The individual member states have not been quite so forthcoming. Austria, Germany, and France have all refused to come to the aid of the Tunisian migrants. On Monday, France said that it "will not tolerate any illegal immigration from Tunisia." Though the French government recognized that there might be refugees in the flow, it said there were very few such cases. Moreover, the French advocated a return to regular patrols along the coasts of North Africa to keep immigration levels as low as possible. On Tuesday, the German Interior Minister said, "we cannot solve all the world's problems."
While the EU appeared willing to take a stab at stepping up border controls, its bureaucratic rigidity has left it ill-prepared to do so. On Monday, Frontex, the EU agency focused on border security, said it was ready to assist with the Tunisian situation and indeed had sent two experts to Lampedusa, but could not yet get involved because it had not received a formal request from Italy for assistance. And the idea of increasing EU patrols in the Mediterranean through Frontex could take weeks as EU nations have to agree on personnel and equipment contributions to the mission.
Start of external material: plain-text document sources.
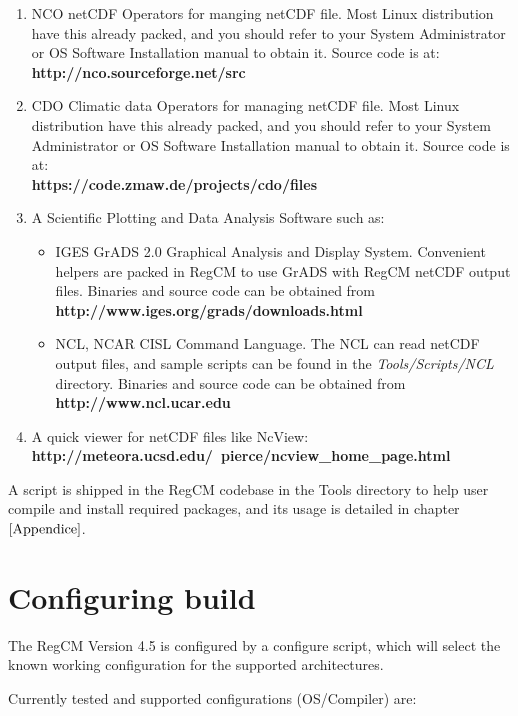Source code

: \begin{enumerate}
\item NCO netCDF Operators for manging netCDF file. Most Linux distribution
have this already packed, and you should refer to your System Administrator or
OS Software Installation manual to obtain it. Source code is at: \\
{\bf http://nco.sourceforge.net/src}
\item CDO Climatic data Operators for managing netCDF file. Most Linux
distribution have this already packed, and you should refer to your System
Administrator or OS Software Installation manual to obtain it.
Source code is at: \\
{\bf https://code.zmaw.de/projects/cdo/files}
\item A Scientific Plotting and Data Analysis Software such as:
\begin{itemize}
\item IGES GrADS 2.0 Graphical Analysis and Display System. Convenient helpers
are packed in RegCM to use GrADS with RegCM netCDF output files.
Binaries and source code can be obtained from \\
{\bf http://www.iges.org/grads/downloads.html}
\item NCL, NCAR CISL Command Language. The NCL can read netCDF output files, and
sample scripts can be found in the {\em Tools/Scripts/NCL} directory.
Binaries and source code can be obtained from \\
{\bf http://www.ncl.ucar.edu}
\end{itemize}
\item A quick viewer for netCDF files like NcView: \\
{\bf http://meteora.ucsd.edu/~pierce/ncview\_home\_page.html}
\end{enumerate}

A script is shipped in the RegCM codebase in the Tools directory to help
user compile and install required packages, and its usage is detailed in
chapter $\ref{Appendice}$.

\section{Configuring build}

The RegCM Version 4.5 is configured by a configure script, which will select
the known working configuration for the supported architectures.

Currently tested and supported configurations (OS/Compiler) are:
To its credit, in addition to the aid to Italy, the EU announced a 258 million Euro aid package to Tunisia through 2013. Unfortunately some of these funds are earmarked for radar equipment and patrol boats for the Tunisian military -- presumably to prevent migrant outflows. After refusing Italy's request to put its armed forces on Tunisian soil in order to put an end to these migration streams, the Tunisian government itself has been enforcing European borders. Tunisian troops have already arrested between 1000 and 1500 people trying to flee; given that at least some of those in flight are refugees, encouraging such border closure appears contrary to international refugee law obligations. Even worse, the Tunisian coast guard was accused last week of ramming and sinking a ship containing 120 migrants headed to Italy; 5 died and 30 are missing. People power, undaunted by brutal security forces and dictators alike, may be no match for Fortress Europe.